From 1980 through 2008, monetary velocity in the US fell over 50% and investment as a percentage of GDP dropped 32%. This level of investment is roughly half the global average of 24% and is a major impediment to long term economic prosperity.

Healthy economies produce a monetary velocity greater than 1.5.  Today, this figure is below 1 for the entire world. Debt reduction and increases in investment are needed for global economic recovery.

Debt reduction and an increase in long term investment require a stable medium of exchange backed by tangible assets, such as gold.

Gold possess unique attributes that mitigate geoeconomic and geopolitical uncertainties.  Therefore, it tends to preserve purchase power parity and wealth over long periods of time and across geographical locations.
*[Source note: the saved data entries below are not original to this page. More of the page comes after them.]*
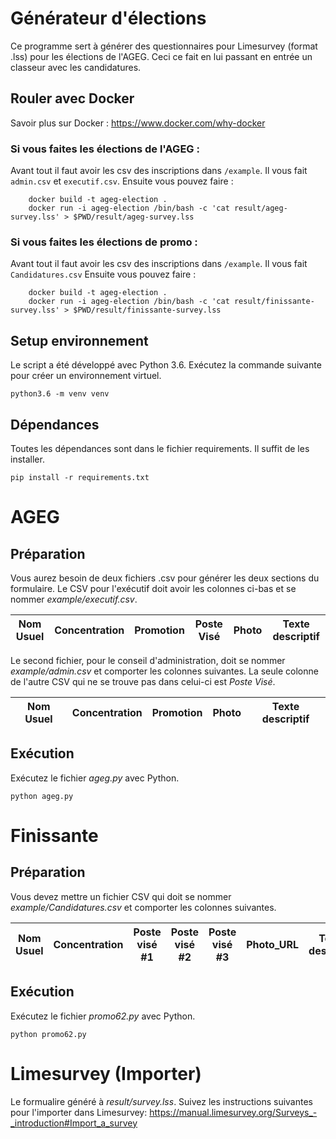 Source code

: # Générateur d'élections

Ce programme sert à générer des questionnaires pour Limesurvey (format .lss) pour les élections de l'AGEG. Ceci ce fait en lui passant en entrée un classeur avec les candidatures.

## Rouler avec Docker
Savoir plus sur Docker : https://www.docker.com/why-docker
### Si vous faites les élections de l'AGEG : 
Avant tout il faut avoir les csv des inscriptions dans `/example`. Il vous fait `admin.csv` et `executif.csv`. Ensuite vous pouvez faire : 

```
    docker build -t ageg-election .
    docker run -i ageg-election /bin/bash -c 'cat result/ageg-survey.lss' > $PWD/result/ageg-survey.lss
```

### Si vous faites les élections de promo : 
Avant tout il faut avoir les csv des inscriptions dans `/example`. Il vous fait `Candidatures.csv` Ensuite vous pouvez faire : 

```
    docker build -t ageg-election .
    docker run -i ageg-election /bin/bash -c 'cat result/finissante-survey.lss' > $PWD/result/finissante-survey.lss
```

## Setup environnement

Le script a été développé avec Python 3.6. Exécutez la commande suivante pour créer un environnement virtuel.

```python3.6 -m venv venv```

## Dépendances

Toutes les dépendances sont dans le fichier requirements. Il suffit de les installer.

```pip install -r requirements.txt```

# AGEG

## Préparation

Vous aurez besoin de deux fichiers .csv pour générer les deux sections du formulaire. Le CSV pour l'exécutif doit avoir les colonnes ci-bas et se nommer *example/executif.csv*.

Nom Usuel | Concentration | Promotion | Poste Visé | Photo | Texte descriptif
----------|---------------|-----------|------------|-------|-----------------

Le second fichier, pour le conseil d'administration, doit se nommer *example/admin.csv* et comporter les colonnes suivantes. La seule colonne de l'autre CSV qui ne se trouve pas dans celui-ci est *Poste Visé*.

Nom Usuel | Concentration | Promotion | Photo | Texte descriptif
----------|---------------|-----------|-------|-----------------

## Exécution

Exécutez le fichier *ageg.py* avec Python.

```python ageg.py```

# Finissante

## Préparation

Vous devez mettre un fichier CSV qui doit se nommer *example/Candidatures.csv* et comporter les colonnes suivantes.

Nom Usuel | Concentration | Poste visé #1 | Poste visé #2 | Poste visé #3 | Photo_URL | Texte descriptif
----------|---------------|---------------|---------------|---------------|-------|-----------------

## Exécution

Exécutez le fichier *promo62.py* avec Python.

```python promo62.py```

# Limesurvey (Importer)

Le formualire généré à *result/survey.lss*. Suivez les instructions suivantes pour l'importer dans Limesurvey: https://manual.limesurvey.org/Surveys_-_introduction#Import_a_survey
Attributes of gold include the following:

1.  Gold production is a proxy for general economic activity in terms of resourceallocation and input productivity (i.e., the cost of labor, capital and raw materials per unit of output).  The cost structure for gold production more accurately reflects that of other essential commodities, thereby preserving purchase power parity more readily.

2.  Gold is a physical product that cannot be manipulated easily, since the marginal cost of production per ounce ranges between $500 and $1,000.
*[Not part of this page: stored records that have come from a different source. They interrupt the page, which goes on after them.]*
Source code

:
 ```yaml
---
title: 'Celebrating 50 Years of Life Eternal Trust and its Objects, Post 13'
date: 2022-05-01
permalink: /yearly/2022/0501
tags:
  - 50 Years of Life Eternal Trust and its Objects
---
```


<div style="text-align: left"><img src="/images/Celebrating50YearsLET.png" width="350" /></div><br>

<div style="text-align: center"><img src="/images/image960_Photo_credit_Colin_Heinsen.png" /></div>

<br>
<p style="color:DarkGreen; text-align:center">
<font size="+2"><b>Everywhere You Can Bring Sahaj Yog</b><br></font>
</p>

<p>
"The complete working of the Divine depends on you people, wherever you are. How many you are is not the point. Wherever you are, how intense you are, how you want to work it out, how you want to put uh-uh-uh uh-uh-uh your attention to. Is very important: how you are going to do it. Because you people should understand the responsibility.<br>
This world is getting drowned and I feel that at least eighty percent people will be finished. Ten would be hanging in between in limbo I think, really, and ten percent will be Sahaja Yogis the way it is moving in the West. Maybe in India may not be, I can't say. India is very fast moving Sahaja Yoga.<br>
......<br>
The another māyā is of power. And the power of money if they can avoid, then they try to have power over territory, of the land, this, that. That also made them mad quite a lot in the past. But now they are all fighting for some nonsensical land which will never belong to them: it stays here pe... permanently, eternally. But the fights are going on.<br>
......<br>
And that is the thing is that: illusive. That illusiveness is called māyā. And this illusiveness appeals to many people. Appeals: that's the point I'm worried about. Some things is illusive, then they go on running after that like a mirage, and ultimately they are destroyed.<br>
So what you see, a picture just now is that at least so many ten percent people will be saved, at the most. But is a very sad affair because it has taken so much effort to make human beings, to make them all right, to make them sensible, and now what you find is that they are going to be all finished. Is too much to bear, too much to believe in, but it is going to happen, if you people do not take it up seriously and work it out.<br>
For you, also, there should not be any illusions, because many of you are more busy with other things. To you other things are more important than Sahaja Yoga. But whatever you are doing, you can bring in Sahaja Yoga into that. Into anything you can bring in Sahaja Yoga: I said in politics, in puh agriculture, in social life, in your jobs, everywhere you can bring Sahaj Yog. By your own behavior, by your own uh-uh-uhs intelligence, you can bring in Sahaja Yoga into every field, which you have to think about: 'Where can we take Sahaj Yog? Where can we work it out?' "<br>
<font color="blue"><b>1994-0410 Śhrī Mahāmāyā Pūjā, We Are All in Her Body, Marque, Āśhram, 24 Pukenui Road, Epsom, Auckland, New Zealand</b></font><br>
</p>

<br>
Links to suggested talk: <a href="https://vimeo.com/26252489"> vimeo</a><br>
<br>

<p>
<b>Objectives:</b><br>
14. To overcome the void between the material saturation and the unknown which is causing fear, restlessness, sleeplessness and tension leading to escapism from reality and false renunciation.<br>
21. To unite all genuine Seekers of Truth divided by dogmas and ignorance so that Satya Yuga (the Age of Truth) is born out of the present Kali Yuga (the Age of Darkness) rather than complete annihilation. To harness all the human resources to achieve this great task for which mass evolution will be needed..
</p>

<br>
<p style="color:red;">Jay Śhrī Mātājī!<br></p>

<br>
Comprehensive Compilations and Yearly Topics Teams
3.  Gold is highly durable and reusable, such that the total supply continuously increases.

4.  Gold possesses economic diversity:  this includes investment, both industrial and financial, and consumption (i.e., 10% industrial, 40% financial, 50% consumption).

5.  Gold serves as a historic medium of exchange.
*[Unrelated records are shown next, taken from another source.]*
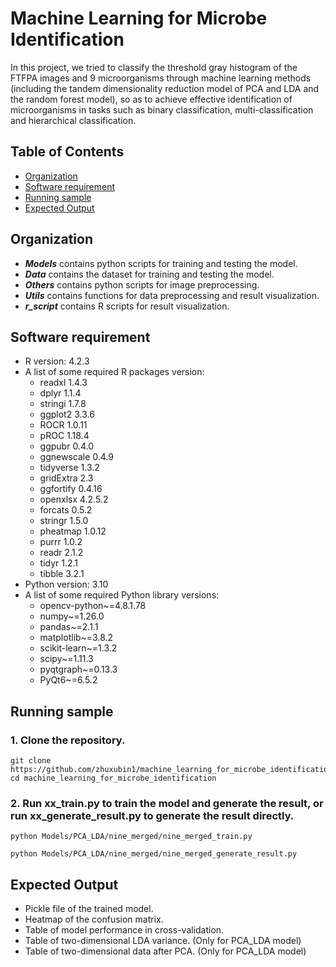 # Machine Learning for Microbe Identification

In this project, we tried to classify the threshold gray histogram of the FTFPA images and 9 microorganisms through machine learning methods (including the tandem dimensionality reduction model of PCA and LDA and the random forest model), so as to achieve effective identification of microorganisms in tasks such as binary classification, multi-classification and hierarchical classification.

## Table of Contents

- [Organization](#organization)
- [Software requirement](#software-requirement)
- [Running sample](#running-sample)
- [Expected Output](#expected-output)

## Organization

* _**Models**_ contains python scripts for training and testing the model.
* _**Data**_ contains the dataset for training and testing the model.
* _**Others**_ contains python scripts for image preprocessing.
* _**Utils**_ contains functions for data preprocessing and result visualization.
* _**r_script**_ contains R scripts for result visualization.

## Software requirement

  * R version: 4.2.3
  * A list of some required R packages version:
    * readxl 1.4.3
    * dplyr 1.1.4
    * stringi 1.7.8
    * ggplot2 3.3.6
    * ROCR 1.0.11
    * pROC 1.18.4
    * ggpubr 0.4.0
    * ggnewscale 0.4.9
    * tidyverse 1.3.2
    * gridExtra 2.3
    * ggfortify 0.4.16
    * openxlsx 4.2.5.2
    * forcats 0.5.2
    * stringr 1.5.0
    * pheatmap 1.0.12
    * purrr 1.0.2
    * readr 2.1.2
    * tidyr 1.2.1
    * tibble 3.2.1
  * Python version: 3.10
  * A list of some required Python library versions:
    * opencv-python~=4.8.1.78
    * numpy~=1.26.0
    * pandas~=2.1.1
    * matplotlib~=3.8.2
    * scikit-learn~=1.3.2
    * scipy~=1.11.3
    * pyqtgraph~=0.13.3
    * PyQt6~=6.5.2

## Running sample

### 1. Clone the repository.

```commandline
git clone https://github.com/zhuxubin1/machine_learning_for_microbe_identification
cd machine_learning_for_microbe_identification
```

### 2. Run xx_train.py to train the model and generate the result, or run xx_generate_result.py to generate the result directly.

```commandline
python Models/PCA_LDA/nine_merged/nine_merged_train.py
```
```commandline
python Models/PCA_LDA/nine_merged/nine_merged_generate_result.py
```

## Expected Output
- Pickle file of the trained model.
- Heatmap of the confusion matrix.
- Table of model performance in cross-validation.
- Table of two-dimensional LDA variance. (Only for PCA_LDA model)
- Table of two-dimensional data after PCA. (Only for PCA_LDA model)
6.  Annual production of gold increases total supply by approximately 2% per annum.

Some believe the supply of gold may be inadequate to support future economic activity.  This may not be the case for the following reasons:

1.  According to the World Gold Council, known supplies will maintain this rate for the next 25-50 years

2.  Future technological innovations may increase gold supplies.

3.  Should future supplies wane, lower capital reserves provide a better stabilizing force than fiat currencies.

4.  Given a constant supply, price appreciation will protect purchase power parity.

If additional capital reserves are needed, other tangible assets with similar properties can be incorporated..

At this time, gold seems to be the most effective candidate based on its economic diversification.  Silver would be a likely addition in the future.

The demand for gold has been increasing significantly.  Currently, there are significant public and private financial resources available to satisfy this increase in gold demand.  These resources include sovereign currency reserves of nearly $12 trillion and private financial assets of $200 trillion.  Investment in gold represents only 0.2% (2/10ths of 1%) of private financial assets and 10% of sovereign currency reserves.

Future portfolio allocations that provide greater weight in gold seem very likely.  Recently, many governments have made large gold acquisitions, especially China.

The global market value of gold is approximately $8.5 trillion and the global narrow money supply totals approximately $26 trillion.

A stable currency regime using gold as a reserve asset can be achieved if the total value of gold approximates the total value of the narrow money supply.  This implies a three-fold increase in the value of gold, from $8.5 trillion to $26 trillion. Therefore, I anticipate a three-fold increase in the unit price of gold in the future.  Deteriorating global economic conditions, including the Eurozone and elsewhere, place greater pressure on achieving this equilibrium more rapidly.

A decade or two is a plausible and realistic time frame for this to occur.  During this time, I expect the price of gold to reach $4,000 per ounce.

The lack of confidence in undercapitalized fiat currencies is accelerating at a rapid pace.   Stable, long term economic prosperity is predicated on a different global reserve currency.

In my view, gold represents the most likely candidate as the next reserve currency.